Any place that had built a Paddock Paradise. Well, and a hot and cold wash rack, maybe an indoor with good footing, and great trails connected to the property. Just dreaming...


----------



## kelliannejoseph

lol, its ok to dream!


----------



## starlinestables

Since I own barn.. what i would like in the perfect boarder is.....

-6'3 200 lb stud muffin with dark hair and blue eyes that comes to the barn shirtless to show off his 6 pack

-owns a friesian or giant grey warmblood

-Tells my husband how beautiful i am and how lucky he is to have me so that it makes my husband jealous enough to get more stuff done around the barn because he would be outside keeping an eye on him.

-Pays board 3 months in advance and on time!!!!

-Tips me or my staff for going above and beyond for his horse...(oh one can dream!!!)

-Doesn't complain and volunteers to help do stuff around the barn..


:lol::lol::lol::lol::lol::lol:


----------



## kelliannejoseph

starlinestables said:


> since i own barn.. What i would like in the perfect boarder is.....
> :d
> -6'3 200 lb stud muffin with dark hair and blue eyes that comes to the barn shirtless to show off his 6 pack
> 
> -owns a friesian or giant grey warmblood
> 
> -tells my husband how beautiful i am and how lucky he is to have me so that it makes my husband jealous enough to get more stuff done around the barn because he would be outside keeping an eye on him.
> 
> -pays board 3 months in advance and on time!!!!
> 
> -tips me or my staff for going above and beyond for his horse...(oh one can dream!!!)
> 
> -doesn't complain and volunteers to help do stuff around the barn..
> 
> 
> :lol::lol::lol::lol::lol::lol:


 

i love it!! I think we would all own a barn is we had someone like that coming everyday! I know i would.


----------



## sillybunny11486

~What are some pros and cons you have encountered??

lazy barn owners, b/os who hire inexperienced staff, overreactive b/os.
i had a b/o giving my horse bute w/o asking me first. i made it clear they must call me first. what if my vet was coming out to do a soundness exam? i would be sol.

~Do you look for a place that offers full borad, pasture borad?? 

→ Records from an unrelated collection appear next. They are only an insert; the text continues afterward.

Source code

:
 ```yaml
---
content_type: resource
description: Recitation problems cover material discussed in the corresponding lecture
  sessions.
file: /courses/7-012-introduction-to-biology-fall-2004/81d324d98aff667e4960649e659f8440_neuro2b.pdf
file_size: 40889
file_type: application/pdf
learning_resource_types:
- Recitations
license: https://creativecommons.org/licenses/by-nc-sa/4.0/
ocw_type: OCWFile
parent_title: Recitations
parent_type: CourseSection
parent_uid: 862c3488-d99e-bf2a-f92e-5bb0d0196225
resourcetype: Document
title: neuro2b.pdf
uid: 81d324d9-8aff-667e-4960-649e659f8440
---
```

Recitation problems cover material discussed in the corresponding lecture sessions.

i usually go for places with both. i do pasture but i like that i can switch if my horse is injured and needs a stall.

~Do you and a place that has an indoor, outdoor areana, a round pen?

right now we have no ring, and im not riding anyway so its fine. i prefer indoors, so i can ride if its to wet/slippery outside. i also look at footing.

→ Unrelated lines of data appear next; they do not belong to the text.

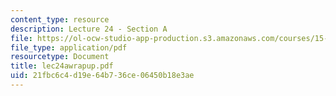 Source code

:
 ```yaml
---
content_type: resource
description: Lecture 24 - Section A
file: https://ol-ocw-studio-app-production.s3.amazonaws.com/courses/15-402-finance-theory-ii-spring-2003/21fbc6c4d19e64b736ce06450b18e3ae_lec24awrapup.pdf
file_type: application/pdf
resourcetype: Document
title: lec24awrapup.pdf
uid: 21fbc6c4-d19e-64b7-36ce-06450b18e3ae
---
```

~Trails for trail riding. 

always a plus, but i have a trailer so i can go to an area park. 

Do you want a trainer?? 

i like barns were there are a few trainers to choose from, and ones that allow me to let my trainer teach there for a ring fee.

~How many horses would you and to be on the facility? Does the size of the farm matter?? 

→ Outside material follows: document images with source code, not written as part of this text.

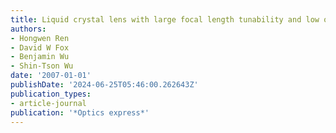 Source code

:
 ```yaml
---
title: Liquid crystal lens with large focal length tunability and low operating voltage
authors:
- Hongwen Ren
- David W Fox
- Benjamin Wu
- Shin-Tson Wu
date: '2007-01-01'
publishDate: '2024-06-25T05:46:00.262643Z'
publication_types:
- article-journal
publication: '*Optics express*'
---
```

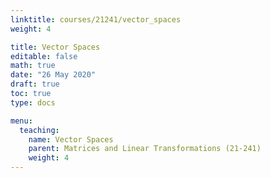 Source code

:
 ```yaml
---
linktitle: courses/21241/vector_spaces
weight: 4

title: Vector Spaces
editable: false
math: true
date: "26 May 2020"
draft: true
toc: true
type: docs

menu:
  teaching:
    name: Vector Spaces
    parent: Matrices and Linear Transformations (21-241)
    weight: 4
---
```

i like to see around 15 at the most. too many horses=not that much time for each horse. i like to have at least one other boarder, so if i take one of my horses to ride, the other dosent get too upset.

~Does the Owners education matter?? Are you more likely to borad at a facility were the owner and trainer have a degree in equine??? 

equine degrees dont matter to me. experience and happy boarders matter more. if there is a high rate of turn over there is usually a reason why. 

~Would you like the facility to provide services such as grooming, tacking, farrier, vet, shots, deworming, massage thearpy??

nope. maybe holding a horse for the farrier/vet, but i do everything else myself. sometimes i dont even like other people talking to my vet durring the visit. i had a barn owner tell the vet my horse had navicular, and she didnt at all. ive had a friend let my farrier change my horses type of shoes, w/o my approval, when i didnt give my friend the authority to do so. 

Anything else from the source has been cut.